Nevertheless the order was greatly oppressed, and it was still struggling
everywhere to secure admission, either to obtain the consent of the secular
clergy, or the toleration of other orders. In these difficulties, as Guilelmus
de Sanvico (shortly after 1291) relates, the monks prayed to their patroness the
Blessed Virgin. And the Virgin Mary revealed to their prior that they were to
apply fearlessly to Pope Innocent, for they would receive from him an effective
remedy for these difficulties
. The prior followed the counsel of the Virgin,
and the order received a Bull or letter of protection from Innocent IV against
these molestations. It is an historical fact that Innocent IV issued this papal
letter for the Carmelites under date of 13 January, 1252, at Perugia.
Later Carmelite writers give more details of such a vision and revelation.
Johannes Grossi wrote his Viridarium
about 1430, and he relates that the
Mother of God appeared to Simon Stock with the scapular of the order in her hand.
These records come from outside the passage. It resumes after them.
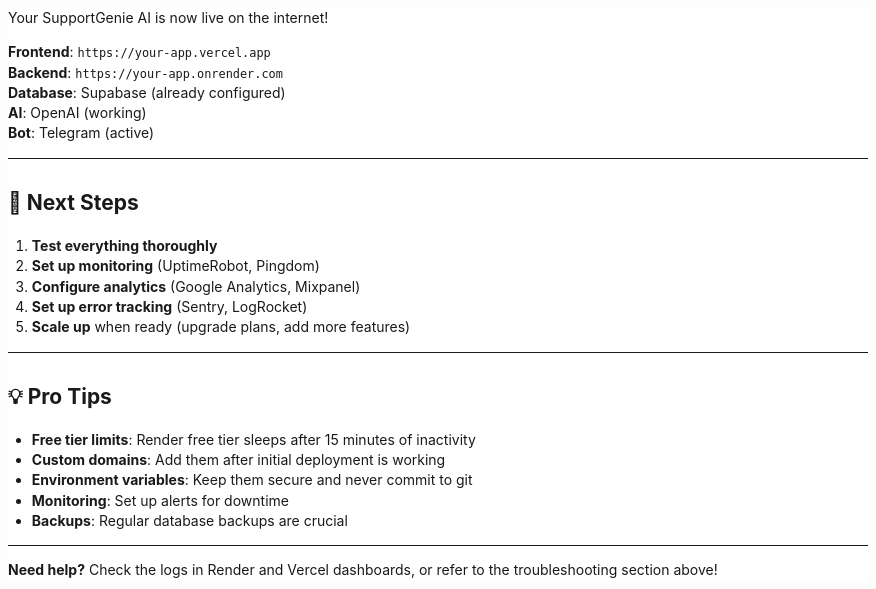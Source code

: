 Your SupportGenie AI is now live on the internet! 

**Frontend**: `https://your-app.vercel.app`  
**Backend**: `https://your-app.onrender.com`  
**Database**: Supabase (already configured)  
**AI**: OpenAI (working)  
**Bot**: Telegram (active)  

---

## 🚀 Next Steps

1. **Test everything thoroughly**
2. **Set up monitoring** (UptimeRobot, Pingdom)
3. **Configure analytics** (Google Analytics, Mixpanel)
4. **Set up error tracking** (Sentry, LogRocket)
5. **Scale up** when ready (upgrade plans, add more features)

---

## 💡 Pro Tips

- **Free tier limits**: Render free tier sleeps after 15 minutes of inactivity
- **Custom domains**: Add them after initial deployment is working
- **Environment variables**: Keep them secure and never commit to git
- **Monitoring**: Set up alerts for downtime
- **Backups**: Regular database backups are crucial

---

**Need help?** Check the logs in Render and Vercel dashboards, or refer to the troubleshooting section above!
This scapular she gave him with the words: Hoc erit tibi et cunctis Carmelitis
privilegium, in hoc habitu moriens salvabitur
(This shall be the privilege for
you and for all the Carmelites, that anyone dying in this habit shall be saved).
On account of this great privilege many distinguished Englishmen, such as King
Edward II, Henry, Duke of Lancaster, and many others of the nobility secretly
work (clam portaverunt) the Carmelite scapular under their clothing and died
with it on. In Grossi's narrative, however, the scapular of the order must be
taken to mean the habit of the Carmelites and not as the small Carmelite
scapular. As was the custom in medieval times among the other orders, the
Carmelites gave their habit or at least their scapular to their benefactors and
friends of high rank, that these might have a share in the privilege apparently
connected with their habit or scapular by the Blessed Virgin. It is possible
that the Carmelites themselves at that period wore their scapular at night in a
smaller form just as they did at a later date and at the present time: namely,
in about the form of the scapular for the present third order. If this is so
they could give laymen their scapular in this form. At a later date, probably
not until the sixteenth century, instead of the scapular of the order the small
scapular was given as a token of the scapular brotherhood. Today the brotherhood
regards this as its chief privilege, and one it owes to St. Simon Stock, that
anyone who dies wearing the scapular is not eternally lost. In this way the
chief privilege and entire history of the little Carmelite scapular is connected
with the name of St. Simon Stock. There is no difficulty in granting that
Grossi's narrative, related above, and the Carmelite tradition are worthy of
belief, even though they have not the full value of historical proof (see
SCAPULAR). That Simon himself was distinguished by special veneration of and
love for the Virgin is shown by the antiphonies Flos Carmeli
and Ave Stella
Matutina
, which he wrote, and which have been adopted in the breviary of the
Calced Carmelites. Besides these antiphonies other works have been incorrectly
attributed to him. The first biographical accounts of Simon belong to the year
1430, but these are not entirely reliable. However, he was not at this time
publicly venerated as a saint; it was not until 1435 that his feast was put in
the choral books of the monastery at Bordeaux. It was introduced before 1458
into Ireland and, probably at the same time, into England; by a decree of the
General Chapter of 1564 its celebration was commanded for the entire order.